● WORK TO BE COMPLETED
The entries below are to be returned as written, with all pictures dropped.

(DATASET CONTENT Opens)

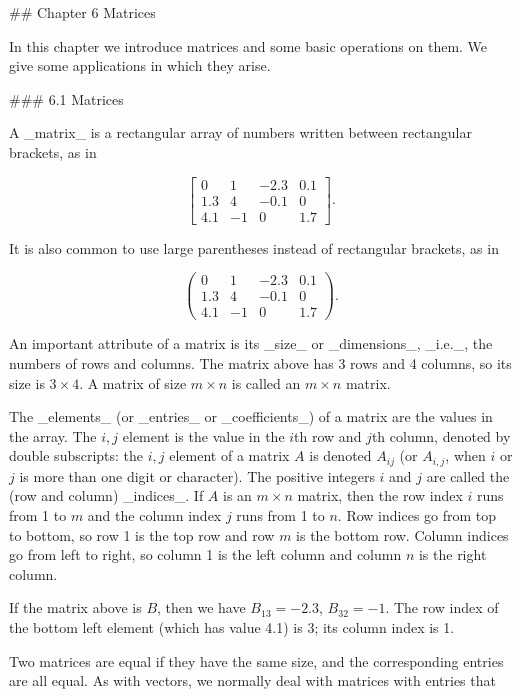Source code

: 

## Chapter 6 Matrices

In this chapter we introduce matrices and some basic operations on them. We give some applications in which they arise.

### 6.1 Matrices

A _matrix_ is a rectangular array of numbers written between rectangular brackets, as in

\[\left[\begin{array}{cccc}0&1&-2.3&0.1\\ 1.3&4&-0.1&0\\ 4.1&-1&0&1.7\end{array}\right].\]

It is also common to use large parentheses instead of rectangular brackets, as in

\[\left(\begin{array}{cccc}0&1&-2.3&0.1\\ 1.3&4&-0.1&0\\ 4.1&-1&0&1.7\end{array}\right).\]

An important attribute of a matrix is its _size_ or _dimensions_, _i.e._, the numbers of rows and columns. The matrix above has 3 rows and 4 columns, so its size is \(3\times 4\). A matrix of size \(m\times n\) is called an \(m\times n\) matrix.

The _elements_ (or _entries_ or _coefficients_) of a matrix are the values in the array. The \(i,j\) element is the value in the \(i\)th row and \(j\)th column, denoted by double subscripts: the \(i,j\) element of a matrix \(A\) is denoted \(A_{ij}\) (or \(A_{i,j}\), when \(i\) or \(j\) is more than one digit or character). The positive integers \(i\) and \(j\) are called the (row and column) _indices_. If \(A\) is an \(m\times n\) matrix, then the row index \(i\) runs from 1 to \(m\) and the column index \(j\) runs from 1 to \(n\). Row indices go from top to bottom, so row 1 is the top row and row \(m\) is the bottom row. Column indices go from left to right, so column 1 is the left column and column \(n\) is the right column.

If the matrix above is \(B\), then we have \(B_{13}=-2.3\), \(B_{32}=-1\). The row index of the bottom left element (which has value 4.1) is 3; its column index is 1.

Two matrices are equal if they have the same size, and the corresponding entries are all equal. As with vectors, we normally deal with matrices with entries that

(DATASET CONTENT Closes)

● OUTPUT OF THE EXERCISE
Source code

: 

## Chapter 6 Matrices

In this chapter we introduce matrices and some basic operations on them. We give some applications in which they arise.

### 6.1 Matrices

A _matrix_ is a rectangular array of numbers written between rectangular brackets, as in

\[\left[\begin{array}{cccc}0&1&-2.3&0.1\\ 1.3&4&-0.1&0\\ 4.1&-1&0&1.7\end{array}\right].\]

It is also common to use large parentheses instead of rectangular brackets, as in

\[\left(\begin{array}{cccc}0&1&-2.3&0.1\\ 1.3&4&-0.1&0\\ 4.1&-1&0&1.7\end{array}\right).\]

An important attribute of a matrix is its _size_ or _dimensions_, _i.e._, the numbers of rows and columns. The matrix above has 3 rows and 4 columns, so its size is \(3\times 4\). A matrix of size \(m\times n\) is called an \(m\times n\) matrix.

The _elements_ (or _entries_ or _coefficients_) of a matrix are the values in the array. The \(i,j\) element is the value in the \(i\)th row and \(j\)th column, denoted by double subscripts: the \(i,j\) element of a matrix \(A\) is denoted \(A_{ij}\) (or \(A_{i,j}\), when \(i\) or \(j\) is more than one digit or character). The positive integers \(i\) and \(j\) are called the (row and column) _indices_. If \(A\) is an \(m\times n\) matrix, then the row index \(i\) runs from 1 to \(m\) and the column index \(j\) runs from 1 to \(n\). Row indices go from top to bottom, so row 1 is the top row and row \(m\) is the bottom row. Column indices go from left to right, so column 1 is the left column and column \(n\) is the right column.

If the matrix above is \(B\), then we have \(B_{13}=-2.3\), \(B_{32}=-1\). The row index of the bottom left element (which has value 4.1) is 3; its column index is 1.

Two matrices are equal if they have the same size, and the corresponding entries are all equal. As with vectors, we normally deal with matrices with entries that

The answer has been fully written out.